> Task goal
Here is a listing. Write it out again without a single difference.

> Given records
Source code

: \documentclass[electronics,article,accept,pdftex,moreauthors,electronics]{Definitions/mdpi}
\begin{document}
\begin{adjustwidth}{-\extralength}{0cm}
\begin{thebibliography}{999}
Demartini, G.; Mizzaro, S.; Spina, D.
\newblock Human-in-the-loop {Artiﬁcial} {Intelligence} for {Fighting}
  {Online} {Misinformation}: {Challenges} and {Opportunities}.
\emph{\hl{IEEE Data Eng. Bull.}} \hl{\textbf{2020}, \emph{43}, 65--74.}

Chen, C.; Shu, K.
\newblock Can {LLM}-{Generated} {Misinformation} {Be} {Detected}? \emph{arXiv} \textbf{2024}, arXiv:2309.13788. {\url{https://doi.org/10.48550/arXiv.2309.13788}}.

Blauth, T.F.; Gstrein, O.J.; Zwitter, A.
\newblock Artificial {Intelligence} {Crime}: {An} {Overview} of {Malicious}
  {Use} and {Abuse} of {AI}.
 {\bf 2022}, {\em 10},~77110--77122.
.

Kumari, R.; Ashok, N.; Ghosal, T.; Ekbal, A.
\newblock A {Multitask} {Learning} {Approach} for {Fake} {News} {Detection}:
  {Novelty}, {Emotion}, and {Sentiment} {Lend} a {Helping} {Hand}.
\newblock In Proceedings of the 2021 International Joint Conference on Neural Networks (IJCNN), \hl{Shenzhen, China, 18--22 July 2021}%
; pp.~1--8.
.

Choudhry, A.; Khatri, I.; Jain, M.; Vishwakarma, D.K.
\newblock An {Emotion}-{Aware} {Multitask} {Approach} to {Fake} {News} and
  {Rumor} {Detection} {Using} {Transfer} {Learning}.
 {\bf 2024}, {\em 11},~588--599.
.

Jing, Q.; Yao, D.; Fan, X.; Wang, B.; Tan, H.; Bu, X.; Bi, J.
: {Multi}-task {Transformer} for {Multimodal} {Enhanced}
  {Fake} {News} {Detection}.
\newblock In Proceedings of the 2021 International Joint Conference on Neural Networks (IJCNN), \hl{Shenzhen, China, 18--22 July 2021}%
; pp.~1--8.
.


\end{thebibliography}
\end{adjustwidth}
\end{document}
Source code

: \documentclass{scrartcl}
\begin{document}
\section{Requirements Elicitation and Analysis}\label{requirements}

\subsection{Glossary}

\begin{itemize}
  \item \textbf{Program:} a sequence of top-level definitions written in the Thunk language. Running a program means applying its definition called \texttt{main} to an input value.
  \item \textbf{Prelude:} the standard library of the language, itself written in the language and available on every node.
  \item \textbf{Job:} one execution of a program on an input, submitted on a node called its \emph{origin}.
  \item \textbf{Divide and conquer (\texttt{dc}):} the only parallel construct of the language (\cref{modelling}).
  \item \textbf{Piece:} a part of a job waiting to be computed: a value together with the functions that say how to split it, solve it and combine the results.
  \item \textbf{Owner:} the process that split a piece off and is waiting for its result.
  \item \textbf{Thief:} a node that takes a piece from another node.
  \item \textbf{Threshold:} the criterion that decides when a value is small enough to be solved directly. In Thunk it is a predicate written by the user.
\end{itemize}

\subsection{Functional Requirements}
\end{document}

> Answer box
Source code

: \documentclass[electronics,article,accept,pdftex,moreauthors,electronics]{Definitions/mdpi}
\begin{document}
\begin{adjustwidth}{-\extralength}{0cm}
\begin{thebibliography}{999}
Demartini, G.; Mizzaro, S.; Spina, D.
\newblock Human-in-the-loop {Artiﬁcial} {Intelligence} for {Fighting}
  {Online} {Misinformation}: {Challenges} and {Opportunities}.
\emph{\hl{IEEE Data Eng. Bull.}} \hl{\textbf{2020}, \emph{43}, 65--74.}

Chen, C.; Shu, K.
\newblock Can {LLM}-{Generated} {Misinformation} {Be} {Detected}? \emph{arXiv} \textbf{2024}, arXiv:2309.13788. {\url{https://doi.org/10.48550/arXiv.2309.13788}}.

Blauth, T.F.; Gstrein, O.J.; Zwitter, A.
\newblock Artificial {Intelligence} {Crime}: {An} {Overview} of {Malicious}
  {Use} and {Abuse} of {AI}.
 {\bf 2022}, {\em 10},~77110--77122.
.

Kumari, R.; Ashok, N.; Ghosal, T.; Ekbal, A.
\newblock A {Multitask} {Learning} {Approach} for {Fake} {News} {Detection}:
  {Novelty}, {Emotion}, and {Sentiment} {Lend} a {Helping} {Hand}.
\newblock In Proceedings of the 2021 International Joint Conference on Neural Networks (IJCNN), \hl{Shenzhen, China, 18--22 July 2021}%
; pp.~1--8.
.

Choudhry, A.; Khatri, I.; Jain, M.; Vishwakarma, D.K.
\newblock An {Emotion}-{Aware} {Multitask} {Approach} to {Fake} {News} and
  {Rumor} {Detection} {Using} {Transfer} {Learning}.
 {\bf 2024}, {\em 11},~588--599.
.

Jing, Q.; Yao, D.; Fan, X.; Wang, B.; Tan, H.; Bu, X.; Bi, J.
: {Multi}-task {Transformer} for {Multimodal} {Enhanced}
  {Fake} {News} {Detection}.
\newblock In Proceedings of the 2021 International Joint Conference on Neural Networks (IJCNN), \hl{Shenzhen, China, 18--22 July 2021}%
; pp.~1--8.
.


\end{thebibliography}
\end{adjustwidth}
\end{document}
Source code

: \documentclass{scrartcl}
\begin{document}
\section{Requirements Elicitation and Analysis}\label{requirements}

\subsection{Glossary}

\begin{itemize}
  \item \textbf{Program:} a sequence of top-level definitions written in the Thunk language. Running a program means applying its definition called \texttt{main} to an input value.
  \item \textbf{Prelude:} the standard library of the language, itself written in the language and available on every node.
  \item \textbf{Job:} one execution of a program on an input, submitted on a node called its \emph{origin}.
  \item \textbf{Divide and conquer (\texttt{dc}):} the only parallel construct of the language (\cref{modelling}).
  \item \textbf{Piece:} a part of a job waiting to be computed: a value together with the functions that say how to split it, solve it and combine the results.
  \item \textbf{Owner:} the process that split a piece off and is waiting for its result.
  \item \textbf{Thief:} a node that takes a piece from another node.
  \item \textbf{Threshold:} the criterion that decides when a value is small enough to be solved directly. In Thunk it is a predicate written by the user.
\end{itemize}

\subsection{Functional Requirements}
\end{document}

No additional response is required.